◆ **Brief**: Search the records for the string "compared" and return each line that has it.

-- Record extracts follows --

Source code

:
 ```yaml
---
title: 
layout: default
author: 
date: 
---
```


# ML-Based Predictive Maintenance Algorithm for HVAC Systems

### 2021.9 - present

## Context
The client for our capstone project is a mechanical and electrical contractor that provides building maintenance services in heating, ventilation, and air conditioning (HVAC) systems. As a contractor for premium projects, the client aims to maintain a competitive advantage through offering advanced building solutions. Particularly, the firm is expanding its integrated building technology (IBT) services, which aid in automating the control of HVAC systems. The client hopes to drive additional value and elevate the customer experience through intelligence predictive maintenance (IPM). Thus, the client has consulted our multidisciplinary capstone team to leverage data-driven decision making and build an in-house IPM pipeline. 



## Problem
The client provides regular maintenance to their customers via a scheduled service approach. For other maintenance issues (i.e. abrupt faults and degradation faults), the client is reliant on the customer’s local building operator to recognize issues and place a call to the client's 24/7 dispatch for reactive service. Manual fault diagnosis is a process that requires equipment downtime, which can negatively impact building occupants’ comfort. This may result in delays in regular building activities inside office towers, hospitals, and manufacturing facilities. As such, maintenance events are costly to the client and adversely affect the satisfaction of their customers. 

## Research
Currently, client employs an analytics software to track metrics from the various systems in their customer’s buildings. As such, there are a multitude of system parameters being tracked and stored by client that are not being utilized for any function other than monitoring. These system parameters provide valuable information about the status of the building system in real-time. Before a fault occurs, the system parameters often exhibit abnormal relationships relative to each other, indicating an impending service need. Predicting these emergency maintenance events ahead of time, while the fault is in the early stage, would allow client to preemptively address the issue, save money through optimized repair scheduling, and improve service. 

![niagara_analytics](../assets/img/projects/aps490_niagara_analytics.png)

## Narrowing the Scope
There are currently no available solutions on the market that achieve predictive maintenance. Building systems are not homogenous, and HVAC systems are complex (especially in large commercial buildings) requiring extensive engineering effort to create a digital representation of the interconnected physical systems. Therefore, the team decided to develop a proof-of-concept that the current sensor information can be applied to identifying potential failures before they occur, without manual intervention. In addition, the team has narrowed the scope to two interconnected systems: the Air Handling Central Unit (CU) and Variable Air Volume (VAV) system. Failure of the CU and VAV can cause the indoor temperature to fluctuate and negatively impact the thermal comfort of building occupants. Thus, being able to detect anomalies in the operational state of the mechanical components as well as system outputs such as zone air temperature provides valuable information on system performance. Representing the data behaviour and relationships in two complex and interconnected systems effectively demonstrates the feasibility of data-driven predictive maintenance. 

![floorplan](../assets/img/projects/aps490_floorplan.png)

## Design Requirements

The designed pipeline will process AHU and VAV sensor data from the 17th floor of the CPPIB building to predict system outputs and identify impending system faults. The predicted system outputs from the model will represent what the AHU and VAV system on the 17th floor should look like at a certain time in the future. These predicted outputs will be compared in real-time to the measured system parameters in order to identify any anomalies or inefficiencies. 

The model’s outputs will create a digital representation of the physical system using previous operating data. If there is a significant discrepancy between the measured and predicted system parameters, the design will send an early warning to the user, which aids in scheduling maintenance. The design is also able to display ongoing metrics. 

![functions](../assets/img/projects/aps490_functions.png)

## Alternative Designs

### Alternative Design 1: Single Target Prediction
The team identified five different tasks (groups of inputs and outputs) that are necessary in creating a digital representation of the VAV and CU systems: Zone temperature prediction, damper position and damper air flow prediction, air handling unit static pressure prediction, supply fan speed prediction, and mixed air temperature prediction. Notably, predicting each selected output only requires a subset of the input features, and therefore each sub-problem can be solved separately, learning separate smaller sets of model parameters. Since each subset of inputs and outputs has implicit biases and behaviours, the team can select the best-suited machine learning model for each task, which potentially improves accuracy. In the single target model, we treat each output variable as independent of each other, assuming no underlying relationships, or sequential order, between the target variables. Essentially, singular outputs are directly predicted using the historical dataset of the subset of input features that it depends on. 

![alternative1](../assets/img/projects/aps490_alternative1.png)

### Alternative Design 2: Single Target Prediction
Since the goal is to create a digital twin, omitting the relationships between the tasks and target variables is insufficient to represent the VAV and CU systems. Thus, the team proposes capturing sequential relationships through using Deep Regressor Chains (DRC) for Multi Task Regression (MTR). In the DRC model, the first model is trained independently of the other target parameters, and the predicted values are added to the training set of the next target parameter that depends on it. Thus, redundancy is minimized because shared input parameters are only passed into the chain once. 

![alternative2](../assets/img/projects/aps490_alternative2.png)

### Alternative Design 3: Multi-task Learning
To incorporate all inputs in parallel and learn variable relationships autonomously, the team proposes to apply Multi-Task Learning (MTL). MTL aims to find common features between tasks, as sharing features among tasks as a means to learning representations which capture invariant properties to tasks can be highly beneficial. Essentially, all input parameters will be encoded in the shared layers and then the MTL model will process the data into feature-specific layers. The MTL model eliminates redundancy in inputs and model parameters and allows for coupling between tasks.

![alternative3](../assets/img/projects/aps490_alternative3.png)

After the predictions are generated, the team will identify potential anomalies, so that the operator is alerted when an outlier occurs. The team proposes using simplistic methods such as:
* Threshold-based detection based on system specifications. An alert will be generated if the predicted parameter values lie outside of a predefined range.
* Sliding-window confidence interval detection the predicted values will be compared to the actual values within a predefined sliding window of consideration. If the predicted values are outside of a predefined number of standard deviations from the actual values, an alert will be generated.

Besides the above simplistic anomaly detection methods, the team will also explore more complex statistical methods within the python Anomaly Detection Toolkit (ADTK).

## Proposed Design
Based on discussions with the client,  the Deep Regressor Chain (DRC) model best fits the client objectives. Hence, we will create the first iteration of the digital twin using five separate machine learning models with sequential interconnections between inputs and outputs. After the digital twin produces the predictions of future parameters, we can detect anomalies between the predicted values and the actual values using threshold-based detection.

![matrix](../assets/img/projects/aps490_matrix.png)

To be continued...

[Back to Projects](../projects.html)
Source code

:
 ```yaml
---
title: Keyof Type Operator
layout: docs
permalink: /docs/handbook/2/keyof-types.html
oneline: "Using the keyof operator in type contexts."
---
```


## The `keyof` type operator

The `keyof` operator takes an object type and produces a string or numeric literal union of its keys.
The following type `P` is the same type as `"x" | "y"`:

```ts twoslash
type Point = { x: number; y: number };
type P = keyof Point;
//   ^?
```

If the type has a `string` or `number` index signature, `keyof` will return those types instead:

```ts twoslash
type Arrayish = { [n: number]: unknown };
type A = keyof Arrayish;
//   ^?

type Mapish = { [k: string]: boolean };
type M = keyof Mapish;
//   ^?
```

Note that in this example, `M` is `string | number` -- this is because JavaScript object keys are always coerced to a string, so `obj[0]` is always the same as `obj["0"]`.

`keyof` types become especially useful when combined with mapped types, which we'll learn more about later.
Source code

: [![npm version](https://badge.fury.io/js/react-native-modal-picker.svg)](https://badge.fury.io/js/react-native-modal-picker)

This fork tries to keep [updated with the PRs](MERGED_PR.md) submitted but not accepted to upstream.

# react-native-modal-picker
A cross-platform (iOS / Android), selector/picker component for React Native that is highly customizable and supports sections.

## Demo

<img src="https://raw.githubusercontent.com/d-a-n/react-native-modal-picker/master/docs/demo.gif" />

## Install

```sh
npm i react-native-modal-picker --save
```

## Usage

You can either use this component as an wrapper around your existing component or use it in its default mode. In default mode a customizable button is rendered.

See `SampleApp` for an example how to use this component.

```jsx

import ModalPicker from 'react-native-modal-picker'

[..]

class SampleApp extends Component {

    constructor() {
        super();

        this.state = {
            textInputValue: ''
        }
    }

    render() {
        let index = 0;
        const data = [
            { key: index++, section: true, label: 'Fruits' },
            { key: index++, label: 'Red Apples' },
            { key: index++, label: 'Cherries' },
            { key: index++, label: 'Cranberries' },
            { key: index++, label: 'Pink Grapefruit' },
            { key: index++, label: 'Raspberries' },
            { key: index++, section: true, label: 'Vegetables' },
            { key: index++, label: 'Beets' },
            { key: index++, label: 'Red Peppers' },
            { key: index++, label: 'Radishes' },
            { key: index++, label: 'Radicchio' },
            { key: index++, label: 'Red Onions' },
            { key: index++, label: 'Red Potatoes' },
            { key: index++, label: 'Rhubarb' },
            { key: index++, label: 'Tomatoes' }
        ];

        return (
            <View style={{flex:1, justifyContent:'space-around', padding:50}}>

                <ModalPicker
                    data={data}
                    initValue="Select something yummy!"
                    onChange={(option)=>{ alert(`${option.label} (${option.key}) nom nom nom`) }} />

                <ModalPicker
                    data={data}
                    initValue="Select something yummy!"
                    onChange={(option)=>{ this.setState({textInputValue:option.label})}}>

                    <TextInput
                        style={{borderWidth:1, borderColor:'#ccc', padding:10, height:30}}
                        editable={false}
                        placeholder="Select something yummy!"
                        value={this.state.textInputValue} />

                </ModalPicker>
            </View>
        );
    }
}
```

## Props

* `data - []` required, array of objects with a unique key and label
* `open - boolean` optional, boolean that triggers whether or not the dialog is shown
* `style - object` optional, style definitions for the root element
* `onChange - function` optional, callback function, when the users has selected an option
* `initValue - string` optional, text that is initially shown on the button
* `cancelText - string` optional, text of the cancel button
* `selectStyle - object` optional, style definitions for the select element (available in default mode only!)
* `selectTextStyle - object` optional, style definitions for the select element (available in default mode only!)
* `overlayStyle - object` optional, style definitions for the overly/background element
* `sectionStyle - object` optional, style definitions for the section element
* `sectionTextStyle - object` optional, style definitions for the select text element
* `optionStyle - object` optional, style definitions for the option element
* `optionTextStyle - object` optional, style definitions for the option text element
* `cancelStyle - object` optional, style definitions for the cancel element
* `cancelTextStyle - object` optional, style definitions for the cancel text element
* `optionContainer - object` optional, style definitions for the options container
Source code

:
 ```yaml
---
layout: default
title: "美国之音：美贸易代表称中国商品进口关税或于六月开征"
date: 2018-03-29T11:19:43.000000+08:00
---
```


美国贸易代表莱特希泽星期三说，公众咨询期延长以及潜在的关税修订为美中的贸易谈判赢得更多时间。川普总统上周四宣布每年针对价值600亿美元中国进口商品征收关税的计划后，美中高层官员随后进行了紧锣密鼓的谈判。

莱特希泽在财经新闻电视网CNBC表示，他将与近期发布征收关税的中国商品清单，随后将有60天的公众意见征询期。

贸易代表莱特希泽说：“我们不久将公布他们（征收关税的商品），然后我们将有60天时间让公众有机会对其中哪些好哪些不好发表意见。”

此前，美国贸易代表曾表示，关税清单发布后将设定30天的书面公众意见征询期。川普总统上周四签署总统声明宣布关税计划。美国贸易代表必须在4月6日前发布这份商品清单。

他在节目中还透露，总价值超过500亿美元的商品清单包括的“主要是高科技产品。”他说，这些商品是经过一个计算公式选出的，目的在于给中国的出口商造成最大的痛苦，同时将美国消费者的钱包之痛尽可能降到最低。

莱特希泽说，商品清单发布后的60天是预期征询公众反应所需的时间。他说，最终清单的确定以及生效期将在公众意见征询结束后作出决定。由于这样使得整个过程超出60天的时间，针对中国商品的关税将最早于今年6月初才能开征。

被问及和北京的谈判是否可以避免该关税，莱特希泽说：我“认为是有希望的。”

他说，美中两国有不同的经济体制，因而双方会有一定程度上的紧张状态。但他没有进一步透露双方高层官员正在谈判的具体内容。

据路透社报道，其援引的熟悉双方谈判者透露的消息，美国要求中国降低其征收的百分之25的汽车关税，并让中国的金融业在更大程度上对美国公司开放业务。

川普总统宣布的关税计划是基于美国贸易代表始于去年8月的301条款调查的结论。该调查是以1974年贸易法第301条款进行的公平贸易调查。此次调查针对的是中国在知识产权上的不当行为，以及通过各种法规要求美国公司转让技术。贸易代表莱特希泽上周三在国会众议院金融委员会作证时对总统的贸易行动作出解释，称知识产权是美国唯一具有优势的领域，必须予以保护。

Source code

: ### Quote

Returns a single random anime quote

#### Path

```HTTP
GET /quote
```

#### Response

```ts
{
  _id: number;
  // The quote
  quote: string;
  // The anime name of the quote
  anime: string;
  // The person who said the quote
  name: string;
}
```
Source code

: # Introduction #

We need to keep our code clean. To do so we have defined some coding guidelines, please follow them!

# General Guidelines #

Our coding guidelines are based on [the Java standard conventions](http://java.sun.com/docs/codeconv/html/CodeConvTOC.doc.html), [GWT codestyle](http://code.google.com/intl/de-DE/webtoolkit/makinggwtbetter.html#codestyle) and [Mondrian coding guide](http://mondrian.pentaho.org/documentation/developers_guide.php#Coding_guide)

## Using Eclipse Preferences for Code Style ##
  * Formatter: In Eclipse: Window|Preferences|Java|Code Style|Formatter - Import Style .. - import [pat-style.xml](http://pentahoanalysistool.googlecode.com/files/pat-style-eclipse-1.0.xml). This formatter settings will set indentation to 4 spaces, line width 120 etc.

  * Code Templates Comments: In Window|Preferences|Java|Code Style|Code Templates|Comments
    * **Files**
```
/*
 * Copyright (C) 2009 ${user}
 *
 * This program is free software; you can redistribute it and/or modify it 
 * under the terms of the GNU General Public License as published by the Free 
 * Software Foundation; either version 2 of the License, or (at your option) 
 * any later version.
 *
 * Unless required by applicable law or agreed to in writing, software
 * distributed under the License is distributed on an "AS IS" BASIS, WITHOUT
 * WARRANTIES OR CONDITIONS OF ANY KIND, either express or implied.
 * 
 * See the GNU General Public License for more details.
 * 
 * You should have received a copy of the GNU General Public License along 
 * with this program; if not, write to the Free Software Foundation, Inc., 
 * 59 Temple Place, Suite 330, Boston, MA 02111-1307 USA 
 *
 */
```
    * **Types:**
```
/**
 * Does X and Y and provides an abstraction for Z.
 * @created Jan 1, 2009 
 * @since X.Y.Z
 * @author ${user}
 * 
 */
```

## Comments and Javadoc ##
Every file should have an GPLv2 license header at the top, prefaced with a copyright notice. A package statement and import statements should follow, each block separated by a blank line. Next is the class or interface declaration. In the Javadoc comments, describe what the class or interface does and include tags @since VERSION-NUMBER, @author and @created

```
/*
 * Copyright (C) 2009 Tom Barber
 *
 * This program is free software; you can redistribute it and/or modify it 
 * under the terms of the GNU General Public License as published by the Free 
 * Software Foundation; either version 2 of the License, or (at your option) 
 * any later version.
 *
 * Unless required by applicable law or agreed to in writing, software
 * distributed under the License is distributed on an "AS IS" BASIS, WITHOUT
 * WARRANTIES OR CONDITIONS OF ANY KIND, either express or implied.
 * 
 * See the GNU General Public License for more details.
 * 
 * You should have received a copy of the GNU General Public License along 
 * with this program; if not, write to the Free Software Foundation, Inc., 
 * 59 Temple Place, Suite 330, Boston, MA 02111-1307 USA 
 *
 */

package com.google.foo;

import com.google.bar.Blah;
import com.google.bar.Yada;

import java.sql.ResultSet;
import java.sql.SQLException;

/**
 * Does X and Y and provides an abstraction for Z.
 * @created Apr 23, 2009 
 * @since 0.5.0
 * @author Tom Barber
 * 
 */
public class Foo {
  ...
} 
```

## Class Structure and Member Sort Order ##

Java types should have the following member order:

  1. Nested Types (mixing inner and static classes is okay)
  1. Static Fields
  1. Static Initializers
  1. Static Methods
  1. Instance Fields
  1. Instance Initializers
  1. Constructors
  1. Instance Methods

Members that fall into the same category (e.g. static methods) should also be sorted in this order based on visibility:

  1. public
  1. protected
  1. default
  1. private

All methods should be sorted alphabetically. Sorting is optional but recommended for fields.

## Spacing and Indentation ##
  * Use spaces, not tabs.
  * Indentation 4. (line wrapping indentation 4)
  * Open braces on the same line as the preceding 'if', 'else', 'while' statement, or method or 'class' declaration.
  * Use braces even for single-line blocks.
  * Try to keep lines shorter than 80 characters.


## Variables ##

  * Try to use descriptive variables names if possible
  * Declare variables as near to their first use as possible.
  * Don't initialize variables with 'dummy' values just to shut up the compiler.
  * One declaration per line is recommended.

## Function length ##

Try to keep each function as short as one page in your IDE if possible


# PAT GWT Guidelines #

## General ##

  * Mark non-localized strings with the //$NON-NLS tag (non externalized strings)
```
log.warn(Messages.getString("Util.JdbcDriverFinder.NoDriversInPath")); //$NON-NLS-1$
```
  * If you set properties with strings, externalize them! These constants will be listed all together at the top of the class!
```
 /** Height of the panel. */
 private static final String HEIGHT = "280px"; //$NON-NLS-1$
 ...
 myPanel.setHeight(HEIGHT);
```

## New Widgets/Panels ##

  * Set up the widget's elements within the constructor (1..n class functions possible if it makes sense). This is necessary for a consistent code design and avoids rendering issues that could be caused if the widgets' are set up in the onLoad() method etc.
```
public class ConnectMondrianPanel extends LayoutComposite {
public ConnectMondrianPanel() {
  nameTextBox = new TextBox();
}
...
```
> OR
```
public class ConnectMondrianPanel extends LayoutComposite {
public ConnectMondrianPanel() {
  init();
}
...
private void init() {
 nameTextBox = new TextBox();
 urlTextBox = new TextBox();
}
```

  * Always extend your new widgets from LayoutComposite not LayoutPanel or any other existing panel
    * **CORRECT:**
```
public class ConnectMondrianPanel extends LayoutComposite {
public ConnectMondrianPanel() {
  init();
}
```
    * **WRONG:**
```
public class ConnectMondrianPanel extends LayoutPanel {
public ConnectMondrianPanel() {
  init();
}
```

-- Record extracts concluded --

◆ **Worked solution**:
The designed pipeline will process AHU and VAV sensor data from the 17th floor of the CPPIB building to predict system outputs and identify impending system faults. The predicted system outputs from the model will represent what the AHU and VAV system on the 17th floor should look like at a certain time in the future. These predicted outputs will be compared in real-time to the measured system parameters in order to identify any anomalies or inefficiencies. 
* Sliding-window confidence interval detection the predicted values will be compared to the actual values within a predefined sliding window of consideration. If the predicted values are outside of a predefined number of standard deviations from the actual values, an alert will be generated.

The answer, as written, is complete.